Generally, interactive display assembly 200 may be any suitable type of mechanism for visually presenting a digital (e.g., interactive) image. For example, interactive display assembly 200 may be an image monitor such as a liquid crystal display (LCD), a plasma display panel (PDP), etc. Thus, interactive display assembly 200 includes an imaging surface 202 (e.g., screen or display panel) at which the digital image is presented or displayed as an optically-viewable picture (e.g., static image or dynamic video) to a user. As illustrated, the imaging surface 202 generally faces, or is directed toward the area forward from the appliance 102 (e.g., when door assembly 170 is in the closed position). During use, a user standing in front of microwave appliance 102 may thus see the optically-viewable picture (e.g., timer, recipe, dynamic video stream, graphical user interface, etc.) displayed at the imaging surface 202.

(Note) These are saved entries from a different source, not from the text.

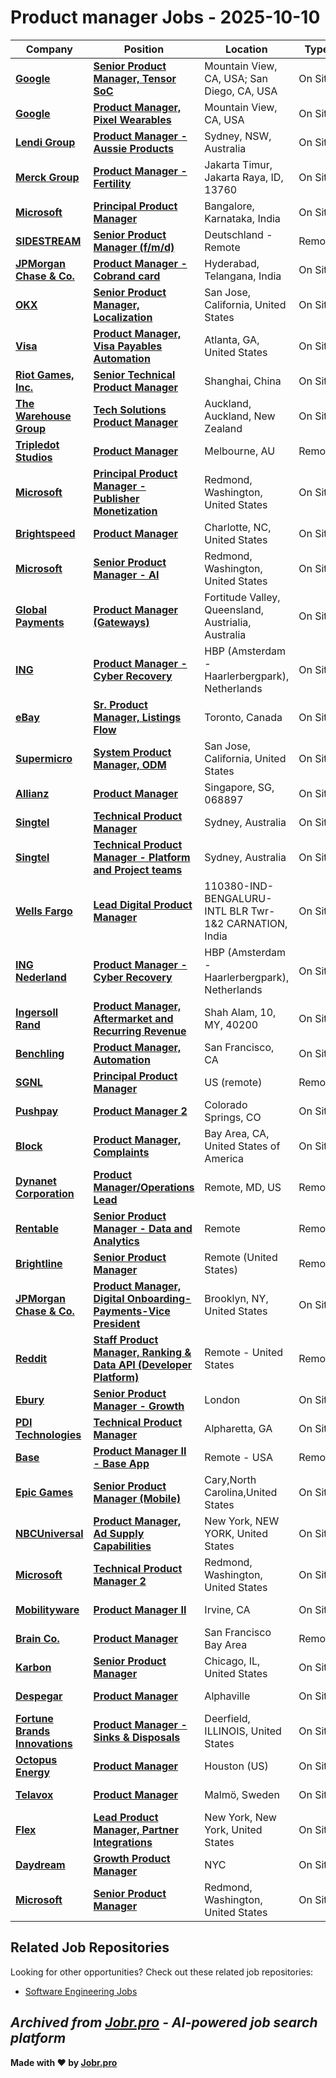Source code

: # Product manager Jobs - 2025-10-10

| Company | Position | Location | Type | Date |
| ------- | -------- | -------- | ---- | ------ |
| **[Google](https://www.google.com/)** | **[Senior Product Manager, Tensor SoC](https://jobr.pro/job/29943822/senior-product-manager-tensor-soc?utm_source=github&utm_medium=repo&utm_campaign=github-product-management-jobs)** | Mountain View, CA, USA; San Diego, CA, USA | On Site | Oct 10 |
| **[Google](https://www.google.com/)** | **[Product Manager, Pixel Wearables](https://jobr.pro/job/29943603/product-manager-pixel-wearables?utm_source=github&utm_medium=repo&utm_campaign=github-product-management-jobs)** | Mountain View, CA, USA | On Site | Oct 10 |
| **[Lendi Group](https://www.lendigroup.com.au/)** | **[Product Manager - Aussie Products](https://jobr.pro/job/29925803/product-manager-aussie-products?utm_source=github&utm_medium=repo&utm_campaign=github-product-management-jobs)** | Sydney, NSW, Australia | On Site | Oct 10 |
| **[Merck Group](https://www.merckgroup.com/)** | **[Product Manager - Fertility](https://jobr.pro/job/29917538/product-manager-fertility?utm_source=github&utm_medium=repo&utm_campaign=github-product-management-jobs)** | Jakarta Timur, Jakarta Raya, ID, 13760 | On Site | Oct 10 |
| **[Microsoft](https://www.microsoft.com/)** | **[Principal Product Manager](https://jobr.pro/job/29945633/principal-product-manager?utm_source=github&utm_medium=repo&utm_campaign=github-product-management-jobs)** | Bangalore, Karnataka, India | On Site | Oct 10 |
| **[SIDESTREAM](https://sidestream.tech/)** | **[Senior Product Manager (f/m/d)](https://jobr.pro/job/29947977/senior-product-manager-fmd?utm_source=github&utm_medium=repo&utm_campaign=github-product-management-jobs)** | Deutschland - Remote | Remote | Oct 10 |
| **[JPMorgan Chase & Co.](https://www.jpmorganchase.com/)** | **[Product Manager - Cobrand card](https://jobr.pro/job/29946518/product-manager-cobrand-card?utm_source=github&utm_medium=repo&utm_campaign=github-product-management-jobs)** | Hyderabad, Telangana, India | On Site | Oct 10 |
| **[OKX](https://www.okx.com/)** | **[Senior Product Manager, Localization](https://jobr.pro/job/29904922/senior-product-manager-localization?utm_source=github&utm_medium=repo&utm_campaign=github-product-management-jobs)** | San Jose, California, United States | On Site | Oct 10 |
| **[Visa](https://visa.com)** | **[Product Manager, Visa Payables Automation](https://jobr.pro/job/29924194/product-manager-visa-payables-automation?utm_source=github&utm_medium=repo&utm_campaign=github-product-management-jobs)** | Atlanta, GA, United States | On Site | Oct 10 |
| **[Riot Games, Inc.](https://www.riotgames.com/)** | **[Senior Technical Product Manager](https://jobr.pro/job/29924310/senior-technical-product-manager?utm_source=github&utm_medium=repo&utm_campaign=github-product-management-jobs)** | Shanghai, China | On Site | Oct 10 |
| **[The Warehouse Group](https://www.thewarehousegroup.co.nz)** | **[Tech Solutions Product Manager](https://jobr.pro/job/29914326/tech-solutions-product-manager?utm_source=github&utm_medium=repo&utm_campaign=github-product-management-jobs)** | Auckland, Auckland, New Zealand | On Site | Oct 10 |
| **[Tripledot Studios](https://tripledotstudios.com/)** | **[Product Manager](https://jobr.pro/job/29930266/product-manager?utm_source=github&utm_medium=repo&utm_campaign=github-product-management-jobs)** | Melbourne, AU | Remote | Oct 10 |
| **[Microsoft](https://www.microsoft.com/)** | **[Principal Product Manager - Publisher Monetization](https://jobr.pro/job/29945656/principal-product-manager-publisher-monetization?utm_source=github&utm_medium=repo&utm_campaign=github-product-management-jobs)** | Redmond, Washington, United States | On Site | Oct 10 |
| **[Brightspeed](https://brightspeed.com)** | **[Product Manager](https://jobr.pro/job/29926538/product-manager?utm_source=github&utm_medium=repo&utm_campaign=github-product-management-jobs)** | Charlotte, NC, United States | On Site | Oct 10 |
| **[Microsoft](https://www.microsoft.com/)** | **[Senior Product Manager - AI](https://jobr.pro/job/29945665/senior-product-manager-ai?utm_source=github&utm_medium=repo&utm_campaign=github-product-management-jobs)** | Redmond, Washington, United States | On Site | Oct 10 |
| **[Global Payments](https://www.globalpayments.com/)** | **[Product Manager (Gateways)](https://jobr.pro/job/29903574/product-manager-gateways?utm_source=github&utm_medium=repo&utm_campaign=github-product-management-jobs)** | Fortitude Valley, Queensland, Austrialia, Australia | On Site | Oct 10 |
| **[ING](https://www.ing.com/)** | **[Product Manager - Cyber Recovery](https://jobr.pro/job/29899316/product-manager-cyber-recovery?utm_source=github&utm_medium=repo&utm_campaign=github-product-management-jobs)** | HBP (Amsterdam - Haarlerbergpark), Netherlands | On Site | Oct 10 |
| **[eBay](https://www.ebay.com/)** | **[Sr. Product Manager, Listings Flow](https://jobr.pro/job/29922415/sr-product-manager-listings-flow?utm_source=github&utm_medium=repo&utm_campaign=github-product-management-jobs)** | Toronto, Canada | On Site | Oct 10 |
| **[Supermicro](https://www.supermicro.com)** | **[System Product Manager, ODM](https://jobr.pro/job/29921794/system-product-manager-odm?utm_source=github&utm_medium=repo&utm_campaign=github-product-management-jobs)** | San Jose, California, United States | On Site | Oct 10 |
| **[Allianz](https://www.allianz.com/)** | **[Product Manager](https://jobr.pro/job/29930196/product-manager?utm_source=github&utm_medium=repo&utm_campaign=github-product-management-jobs)** | Singapore, SG, 068897 | On Site | Oct 10 |
| **[Singtel](https://www.singtel.com/)** | **[Technical Product Manager](https://jobr.pro/job/29925770/technical-product-manager?utm_source=github&utm_medium=repo&utm_campaign=github-product-management-jobs)** | Sydney, Australia | On Site | Oct 10 |
| **[Singtel](https://www.singtel.com/)** | **[Technical Product Manager - Platform and Project teams](https://jobr.pro/job/29925760/technical-product-manager-platform-and-project-teams?utm_source=github&utm_medium=repo&utm_campaign=github-product-management-jobs)** | Sydney, Australia | On Site | Oct 10 |
| **[Wells Fargo](https://www.wellsfargo.com/)** | **[Lead Digital Product Manager](https://jobr.pro/job/29937940/lead-digital-product-manager?utm_source=github&utm_medium=repo&utm_campaign=github-product-management-jobs)** | 110380-IND-BENGALURU-INTL BLR Twr-1&2 CARNATION, India | On Site | Oct 10 |
| **[ING Nederland](https://www.ing.com/)** | **[Product Manager - Cyber Recovery](https://jobr.pro/job/29936304/product-manager-cyber-recovery?utm_source=github&utm_medium=repo&utm_campaign=github-product-management-jobs)** | HBP (Amsterdam - Haarlerbergpark), Netherlands | On Site | Oct 10 |
| **[Ingersoll Rand](https://www.irco.com/)** | **[Product Manager, Aftermarket and Recurring Revenue](https://jobr.pro/job/29936152/product-manager-aftermarket-and-recurring-revenue?utm_source=github&utm_medium=repo&utm_campaign=github-product-management-jobs)** | Shah Alam, 10, MY, 40200 | On Site | Oct 10 |
| **[Benchling](https://www.benchling.com/)** | **[Product Manager, Automation](https://jobr.pro/job/29915043/product-manager-automation?utm_source=github&utm_medium=repo&utm_campaign=github-product-management-jobs)** | San Francisco, CA | On Site | Oct 09 |
| **[SGNL](https://sgnl.ai/)** | **[Principal Product Manager](https://jobr.pro/job/29907997/principal-product-manager?utm_source=github&utm_medium=repo&utm_campaign=github-product-management-jobs)** | US (remote) | Remote | Oct 09 |
| **[Pushpay](https://pushpay.com/)** | **[Product Manager 2](https://jobr.pro/job/29916838/product-manager-2?utm_source=github&utm_medium=repo&utm_campaign=github-product-management-jobs)** | Colorado Springs, CO | On Site | Oct 09 |
| **[Block](https://block.xyz/)** | **[Product Manager, Complaints](https://jobr.pro/job/29921580/product-manager-complaints?utm_source=github&utm_medium=repo&utm_campaign=github-product-management-jobs)** | Bay Area, CA, United States of America | On Site | Oct 09 |
| **[Dynanet Corporation](https://www.dynanetcorp.com/)** | **[Product Manager/Operations Lead](https://jobr.pro/job/29942772/product-manageroperations-lead?utm_source=github&utm_medium=repo&utm_campaign=github-product-management-jobs)** | Remote, MD, US | Remote | Oct 09 |
| **[Rentable](https://www.rentable.co/)** | **[Senior Product Manager - Data and Analytics](https://jobr.pro/job/29920077/senior-product-manager-data-and-analytics?utm_source=github&utm_medium=repo&utm_campaign=github-product-management-jobs)** | Remote | Remote | Oct 09 |
| **[Brightline](https://www.hellobrightline.com/)** | **[Senior Product Manager](https://jobr.pro/job/29915089/senior-product-manager?utm_source=github&utm_medium=repo&utm_campaign=github-product-management-jobs)** | Remote (United States) | Remote | Oct 09 |
| **[JPMorgan Chase & Co.](https://www.jpmorganchase.com/)** | **[Product Manager, Digital Onboarding-Payments-Vice President](https://jobr.pro/job/29946688/product-manager-digital-onboarding-payments-vice-president?utm_source=github&utm_medium=repo&utm_campaign=github-product-management-jobs)** | Brooklyn, NY, United States | On Site | Oct 09 |
| **[Reddit](https://www.redditinc.com/)** | **[Staff Product Manager, Ranking & Data API (Developer Platform)](https://jobr.pro/job/29905041/staff-product-manager-ranking-data-api-developer-platform?utm_source=github&utm_medium=repo&utm_campaign=github-product-management-jobs)** | Remote - United States | Remote | Oct 09 |
| **[Ebury](https://ebury.com/)** | **[Senior Product Manager - Growth](https://jobr.pro/job/29908410/senior-product-manager-growth?utm_source=github&utm_medium=repo&utm_campaign=github-product-management-jobs)** | London | On Site | Oct 09 |
| **[PDI Technologies](https://pditechnologies.com/)** | **[Technical Product Manager](https://jobr.pro/job/29906164/technical-product-manager?utm_source=github&utm_medium=repo&utm_campaign=github-product-management-jobs)** | Alpharetta, GA | On Site | Oct 09 |
| **[Base](https://www.base.org/)** | **[Product Manager II - Base App](https://jobr.pro/job/29920405/product-manager-ii-base-app?utm_source=github&utm_medium=repo&utm_campaign=github-product-management-jobs)** | Remote - USA | Remote | Oct 09 |
| **[Epic Games](https://epicgames.com/)** | **[Senior Product Manager (Mobile)](https://jobr.pro/job/29909498/senior-product-manager-mobile?utm_source=github&utm_medium=repo&utm_campaign=github-product-management-jobs)** | Cary,North Carolina,United States | On Site | Oct 09 |
| **[NBCUniversal](https://www.nbcunicareers.com)** | **[Product Manager, Ad Supply Capabilities](https://jobr.pro/job/29917012/product-manager-ad-supply-capabilities?utm_source=github&utm_medium=repo&utm_campaign=github-product-management-jobs)** | New York, NEW YORK, United States | On Site | Oct 09 |
| **[Microsoft](https://www.microsoft.com/)** | **[Technical Product Manager 2](https://jobr.pro/job/29945734/technical-product-manager-2?utm_source=github&utm_medium=repo&utm_campaign=github-product-management-jobs)** | Redmond, Washington, United States | On Site | Oct 09 |
| **[Mobilityware](https://www.mobilityware.com/)** | **[Product Manager II](https://jobr.pro/job/29908117/product-manager-ii?utm_source=github&utm_medium=repo&utm_campaign=github-product-management-jobs)** | Irvine, CA | On Site | Oct 09 |
| **[Brain Co.](https://www.braincompany.ai/)** | **[Product Manager](https://jobr.pro/job/29915216/product-manager?utm_source=github&utm_medium=repo&utm_campaign=github-product-management-jobs)** | San Francisco Bay Area | Remote | Oct 09 |
| **[Karbon](https://karbonhq.com/)** | **[Senior Product Manager](https://jobr.pro/job/29924006/senior-product-manager?utm_source=github&utm_medium=repo&utm_campaign=github-product-management-jobs)** | Chicago, IL, United States | On Site | Oct 09 |
| **[Despegar](https://www.despegar.com/)** | **[Product Manager](https://jobr.pro/job/29908998/product-manager?utm_source=github&utm_medium=repo&utm_campaign=github-product-management-jobs)** | Alphaville | On Site | Oct 09 |
| **[Fortune Brands Innovations](https://www.fbin.com/)** | **[Product Manager - Sinks & Disposals](https://jobr.pro/job/29926864/product-manager-sinks-disposals?utm_source=github&utm_medium=repo&utm_campaign=github-product-management-jobs)** | Deerfield, ILLINOIS, United States | On Site | Oct 09 |
| **[Octopus Energy](https://octopus.energy/)** | **[Product Manager](https://jobr.pro/job/29907169/product-manager?utm_source=github&utm_medium=repo&utm_campaign=github-product-management-jobs)** | Houston (US) | On Site | Oct 09 |
| **[Telavox](https://www.telavox.com/)** | **[Product Manager](https://jobr.pro/job/29947479/product-manager?utm_source=github&utm_medium=repo&utm_campaign=github-product-management-jobs)** | Malmö, Sweden | On Site | Oct 09 |
| **[Flex](https://getflex.com/)** | **[Lead Product Manager, Partner Integrations](https://jobr.pro/job/29907293/lead-product-manager-partner-integrations?utm_source=github&utm_medium=repo&utm_campaign=github-product-management-jobs)** | New York, New York, United States | On Site | Oct 09 |
| **[Daydream](https://daydream.ing/)** | **[Growth Product Manager](https://jobr.pro/job/29915681/growth-product-manager?utm_source=github&utm_medium=repo&utm_campaign=github-product-management-jobs)** | NYC | On Site | Oct 09 |
| **[Microsoft](https://www.microsoft.com/)** | **[Senior Product Manager](https://jobr.pro/job/29945801/senior-product-manager?utm_source=github&utm_medium=repo&utm_campaign=github-product-management-jobs)** | Redmond, Washington, United States | On Site | Oct 09 |

## Related Job Repositories

Looking for other opportunities? Check out these related job repositories:

- [Software Engineering Jobs](https://github.com/jobs-jobr-pro/Software-Engineering-Jobs)



*Archived from [Jobr.pro](https://jobr.pro?utm_source=github&utm_medium=repo&utm_campaign=github-product-management-jobs) - AI-powered job search platform*
---

**Made with ❤️ by [Jobr.pro](https://jobr.pro?utm_source=github&utm_medium=repo&utm_campaign=github-product-management-jobs)**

The optically-viewable picture at the imaging surface 202 may correspond to any suitable signal or data received or stored by microwave appliance 102 (e.g., at controller 134). As an example, image monitor 230 may present recipe information in the form of viewable text or images. As another example, interactive display assembly 200 may present a captured image, such as a live (e.g., real-time) dynamic video stream received from camera 194 or a separate user or device. Thus, e.g., interactive display assembly 200 may present a heat map of cooking chamber 166 and/or an article within cooking chamber 166 from camera 194. As yet another example, interactive display assembly 200 may present a graphical user interface (GUI) 204 (e.g., as part of user interface) that allows a user to select or manipulate various operational features of microwave appliance 102 or cooktop appliance 104. During use of such GUI embodiments, a user may engage, select, or adjust the image presented at interactive display assembly 200 through any suitable input, such as gesture controls detected through camera 194 for, voice controls detected through one or more microphones, associated touch panels (e.g., capacitance or resistance touch panels) or sensors overlaid across imaging surface 202, etc. According to the illustrated embodiment, interactive display assembly 200 is a tablet or touch screen display that extends an entire width and height of door assembly 170 and provides for an interactive experience to the user of microwave appliance 102.
Similar to cooktop appliance 104, microwave appliance 102 may include a controller 134 that facilitates operation of microwave appliance 102. In addition, it should be appreciated that according to exemplary embodiments, in addition to interactive display assembly 200, microwave appliance may further include an additional user interface panel (e.g., similar to user interface panel 130), user inputs (e.g., similar to user inputs 132), a controller (e.g., similar to controller 134), and/or additional displays (such as display 136). Controller 134 may be mounted within cabinet 150, may be mounted within or be a part of interactive display assembly 200, or may be positioned and integrated in any other suitable manner. In some embodiments, cooktop controller 134 is provided as or as part of microwave controller 134. In alternative embodiments, cooktop controller 134 is a discrete unit in selective operable communication with microwave controller 134 (e.g., through one or more wired or wireless channels). A detailed description of such components is omitted here for brevity.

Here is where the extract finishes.